La Targuia leva sur l’étrangère un visage fier et sombre d’un merveilleux ovale, au front large, aux lèvres charnues.

— Tahia… Je voudrais connaître des hommes de la Kouddia ?

— N’y pense pas ! C’est impossible !

— Mais pourquoi ? Ne suis-je pas femme comme toi, et n’ai-je point mes séductions ?

Elle hocha la tête.

— Ton visage est trop pâle, tes cheveux trop blonds et les « manières de blancs » ne séduisent pas les Touareg. Les hommes de ma tribu sont des nobles, des guerriers et des amants, mais leur race, leur bravoure et leurs caresses sont pour nous seules.
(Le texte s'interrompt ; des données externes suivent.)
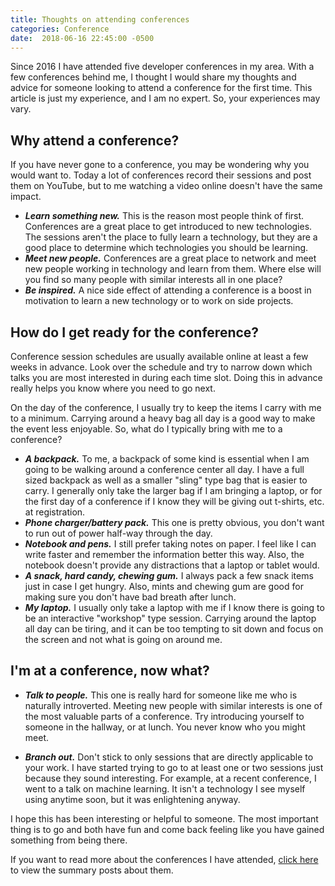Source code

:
 ```yaml
---
title: Thoughts on attending conferences
categories: Conference 
date:  2018-06-16 22:45:00 -0500
---
```


Since 2016 I have attended five developer conferences in my area.
With a few conferences behind me, I thought I would share my thoughts and advice for someone
looking to attend a conference for the first time. This article is just my experience, and I am
no expert. So, your experiences may vary. 

## Why attend a conference?

If you have never gone to a conference, you may be wondering why you would want to. Today a lot of
conferences record their sessions and post them on YouTube, but to me watching a video online doesn't
have the same impact. 

 * ***Learn something new.*** This is the reason most people think of first. Conferences are a 
   great place to get introduced to new technologies. The sessions aren't the place to fully learn 
   a technology, but they are a good place to determine which technologies you should be learning. 
 * ***Meet new people.*** Conferences are a great place to network and meet new people working
   in technology and learn from them. Where else will you find so many people with similar 
   interests all in one place?
 * ***Be inspired.*** A nice side effect of attending a conference is a boost in motivation to
   learn a new technology or to work on side projects. 

## How do I get ready for the conference?

Conference session schedules are usually available online at least a few weeks in advance. Look over
the schedule and try to narrow down which talks you are most interested in during each time slot. Doing this
in advance really helps you know where you need to go next.  

On the day of the conference, I usually try to keep the items I carry with me to a minimum. Carrying around
a heavy bag all day is a good way to make the event less enjoyable.  So, what do I typically bring with me
to a conference?

 * ***A backpack.*** To me, a backpack of some kind is essential when I am going to be walking around a conference
   center all day. I have a full sized backpack as well as a smaller "sling" type bag that is easier to carry. 
   I generally only take the larger bag if I am bringing a laptop, or for the first day of a conference if I 
   know they will be giving out t-shirts, etc. at registration. 
 * ***Phone charger/battery pack.*** This one is pretty obvious, you don't want to run out of power half-way 
   through the day.
 * ***Notebook and pens.*** I still prefer taking notes on paper. I feel like I can write faster and remember 
   the information better this way. Also, the notebook doesn't provide any distractions that a laptop or tablet 
   would. 
 * ***A snack, hard candy, chewing gum.*** I always pack a few snack items just in case I get hungry. Also,
   mints and chewing gum are good for making sure you don't have bad breath after lunch.
 * ***My laptop.*** I usually only take a laptop with me if I know there is going to be an interactive "workshop" 
   type session. Carrying around the laptop all day can be tiring, and it can be too tempting to sit down
   and focus on the screen and not what is going on around me.
    
## I'm at a conference, now what?

 * ***Talk to people.*** This one is really hard for someone like me who is naturally introverted. Meeting 
   new people with similar interests is one of the most valuable parts of a conference. Try introducing yourself
   to someone in the hallway, or at lunch. You never know who you might meet.
   
 * ***Branch out.*** Don't stick to only sessions that are directly applicable to your work.
   I have started trying to go to at least one or two sessions just because they sound interesting. 
   For example, at a recent conference, I went to a talk on machine learning. It isn't a
   technology I see myself using anytime soon, but it was enlightening anyway.
    

I hope this has been interesting or helpful to someone. The most important thing is to go and both have fun 
and come back feeling like you have gained something from being there.

If you want to read more about the conferences I have attended, [click here](https://michael.codes/categories/#conference)
to view the summary posts about them.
— Tahia… Je voudrais tant, répéta Marie-Ange…

Maints voyageurs sont venus dans le Hoggar, les uns à la poursuite d’Antinéa, les autres promenant à deux un bonheur neuf, certains partant à l’assaut des pics inviolés.

Marie-Ange s’était donnée pour prétexte de peindre. Mais elle était hantée par ces hommes voilés, minces, bondissants, aux yeux allongés et fardés, aux gandouras ouvertes sur les côtés laissant voir leur peau bleue.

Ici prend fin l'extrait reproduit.